‘WV Can’t Wait’ Goes Candidate Recruiting

The fledgling grassroots political movement “West Virginia Can’t Wait” is gearing up for another run in 2022.

The organization this week announced a “You Should Run!” campaign aimed at attracting “anti-corruption candidates” for the next election.

West Virginia Can’t Wait started three years ago with a goal of giving voters an option other than the two existing dominant parties.

“Voters are tired of voting for the lesser of the two evils. We’re tired of holding our noses,” said co-chair Katey Lauer in a news release. “We only care if you answer to people instead of corporations.”

The organization with its populist agenda wants to attract candidates and supporters from any political persuasion, but it clearly leans left.   Its “People’s Platform” includes a workers’ bill of rights, a New Deal-type jobs program and legalized marijuana.  But it also has more traditional platform planks, like better roads and expanded broadband.

West Virginia Can’t Wait put together an impressive grassroots effort in 2020.  It held 197 town hall meetings and organized campaign teams in all but one of the 55 counties.  It recruited 107 candidates to run at all levels of government under the Can’t Wait banner, but it had only limited success, with 11 victories.

The campaign’s highest profile candidate was Stephen Smith, who ran for the Democratic nomination for Governor.  He tirelessly crisscrossed the state attending town hall meetings, shaking hands and capitalizing on earned media.

Smith dispelled the belief that fund-raising had to come from large donors.  He raised a whopping $778,000 through hundreds of small donations, many just five or ten dollars.  Smith had a strong showing in the Democratic Primary with 34 percent of the vote, second to the party’s nominee, Ben Salango, with 39 percent.

(Smith told me he is not planning to run for office in 2022.)

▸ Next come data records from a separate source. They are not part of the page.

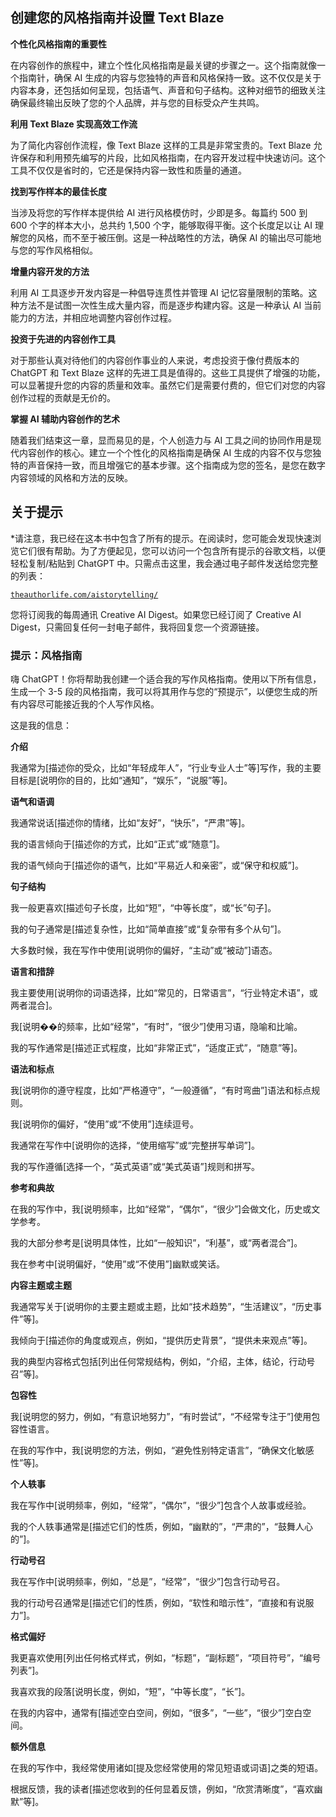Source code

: ## 创建您的风格指南并设置 Text Blaze

**个性化风格指南的重要性**

在内容创作的旅程中，建立个性化风格指南是最关键的步骤之一。这个指南就像一个指南针，确保 AI 生成的内容与您独特的声音和风格保持一致。这不仅仅是关于内容本身，还包括如何呈现，包括语气、声音和句子结构。这种对细节的细致关注确保最终输出反映了您的个人品牌，并与您的目标受众产生共鸣。

**利用 Text Blaze 实现高效工作流**

为了简化内容创作流程，像 Text Blaze 这样的工具是非常宝贵的。Text Blaze 允许保存和利用预先编写的片段，比如风格指南，在内容开发过程中快速访问。这个工具不仅仅是省时的，它还是保持内容一致性和质量的通道。

**找到写作样本的最佳长度**

当涉及将您的写作样本提供给 AI 进行风格模仿时，少即是多。每篇约 500 到 600 个字的样本大小，总共约 1,500 个字，能够取得平衡。这个长度足以让 AI 理解您的风格，而不至于被压倒。这是一种战略性的方法，确保 AI 的输出尽可能地与您的写作风格相似。

**增量内容开发的方法**

利用 AI 工具逐步开发内容是一种倡导连贯性并管理 AI 记忆容量限制的策略。这种方法不是试图一次性生成大量内容，而是逐步构建内容。这是一种承认 AI 当前能力的方法，并相应地调整内容创作过程。

**投资于先进的内容创作工具**

对于那些认真对待他们的内容创作事业的人来说，考虑投资于像付费版本的 ChatGPT 和 Text Blaze 这样的先进工具是值得的。这些工具提供了增强的功能，可以显著提升您的内容的质量和效率。虽然它们是需要付费的，但它们对您的内容创作过程的贡献是无价的。

**掌握 AI 辅助内容创作的艺术**

随着我们结束这一章，显而易见的是，个人创造力与 AI 工具之间的协同作用是现代内容创作的核心。建立一个个性化的风格指南是确保 AI 生成的内容不仅与您独特的声音保持一致，而且增强它的基本步骤。这个指南成为您的签名，是您在数字内容领域的风格和方法的反映。

## 关于提示

*请注意，我已经在这本书中包含了所有的提示。在阅读时，您可能会发现快速浏览它们很有帮助。为了方便起见，您可以访问一个包含所有提示的谷歌文档，以便轻松复制/粘贴到 ChatGPT 中。只需点击这里，我会通过电子邮件发送给您完整的列表：

[`theauthorlife.com/aistorytelling/`](https://theauthorlife.com/aistorytelling/)

您将订阅我的每周通讯 Creative AI Digest。如果您已经订阅了 Creative AI Digest，只需回复任何一封电子邮件，我将回复您一个资源链接。

### 提示：风格指南

嗨 ChatGPT！你将帮助我创建一个适合我的写作风格指南。使用以下所有信息，生成一个 3-5 段的风格指南，我可以将其用作与您的“预提示”，以便您生成的所有内容尽可能接近我的个人写作风格。

这是我的信息：

**介绍**

我通常为[描述你的受众，比如“年轻成年人”，“行业专业人士”等]写作，我的主要目标是[说明你的目的，比如“通知”，“娱乐”，“说服”等]。

**语气和语调**

我通常说话[描述你的情绪，比如“友好”，“快乐”，“严肃”等]。

我的语言倾向于[描述你的方式，比如“正式”或“随意”]。

我的语气倾向于[描述你的语气，比如“平易近人和亲密”，或“保守和权威”]。

**句子结构**

我一般更喜欢[描述句子长度，比如“短”，“中等长度”，或“长”句子]。

我的句子通常是[描述复杂性，比如“简单直接”或“复杂带有多个从句”]。

大多数时候，我在写作中使用[说明你的偏好，“主动”或“被动”]语态。

**语言和措辞**

我主要使用[说明你的词语选择，比如“常见的，日常语言”，“行业特定术语”，或两者混合]。

我[说明��的频率，比如“经常”，“有时”，“很少”]使用习语，隐喻和比喻。

我的写作通常是[描述正式程度，比如“非常正式”，“适度正式”，“随意”等]。

**语法和标点**

我[说明你的遵守程度，比如“严格遵守”，“一般遵循”，“有时弯曲”]语法和标点规则。

我[说明你的偏好，“使用”或“不使用”]连续逗号。

我通常在写作中[说明你的选择，“使用缩写”或“完整拼写单词”]。

我的写作遵循[选择一个，“英式英语”或“美式英语”]规则和拼写。

**参考和典故**

在我的写作中，我[说明频率，比如“经常”，“偶尔”，“很少”]会做文化，历史或文学参考。

我的大部分参考是[说明具体性，比如“一般知识”，“利基”，或“两者混合”]。

我在参考中[说明偏好，“使用”或“不使用”]幽默或笑话。

**内容主题或主题**

我通常写关于[说明你的主要主题或主题，比如“技术趋势”，“生活建议”，“历史事件”等]。

我倾向于[描述你的角度或观点，例如，“提供历史背景”，“提供未来观点”等]。

我的典型内容格式包括[列出任何常规结构，例如，“介绍，主体，结论，行动号召”等]。

**包容性**

我[说明您的努力，例如，“有意识地努力”，“有时尝试”，“不经常专注于”]使用包容性语言。

在我的写作中，我[说明您的方法，例如，“避免性别特定语言”，“确保文化敏感性”等]。

**个人轶事**

我在写作中[说明频率，例如，“经常”，“偶尔”，“很少”]包含个人故事或经验。

我的个人轶事通常是[描述它们的性质，例如，“幽默的”，“严肃的”，“鼓舞人心的”]。

**行动号召**

我在写作中[说明频率，例如，“总是”，“经常”，“很少”]包含行动号召。

我的行动号召通常是[描述它们的性质，例如，“软性和暗示性”，“直接和有说服力”]。

**格式偏好**

我更喜欢使用[列出任何格式样式，例如，“标题”，“副标题”，“项目符号”，“编号列表”]。

我喜欢我的段落[说明长度，例如，“短”，“中等长度”，“长”]。

在我的内容中，通常有[描述空白空间，例如，“很多”，“一些”，“很少”]空白空间。

**额外信息**

在我的写作中，我经常使用诸如[提及您经常使用的常见短语或词语]之类的短语。

根据反馈，我的读者[描述您收到的任何显着反馈，例如，“欣赏清晰度”，“喜欢幽默”等]。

Today’s political campaigns are more about the individual candidate.  The influence of the dominant parties over the political pecking order and who runs for what has diminished.  West Virginia Can’t Wait, however, is more of a throwback.

It creates an umbrella platform then recruits candidates to sign up, promising “a range of support” including seed funding, volunteers, candidate training, press and social media exposure, a field staff of professionals and “a community of other candidates to trade ideas with.”

The campaign would like to score a win at the statewide or congressional level, but it is also trying to build from the bottom up. That is a significant challenge, and it requires massive amounts of organizing and legwork, which their resolute volunteers appear willing to do.

West Virginia Can’t Wait is tethered to progressive ideals, and that is a tough sell in a conservative state where the majority of voters in every county voted for Donald Trump in the last election.  However, the movement also has a practical approach of meeting voters where they live, listening to their concerns and zeroing in on kitchen table issues.

That is a good place to start to win hearts and minds.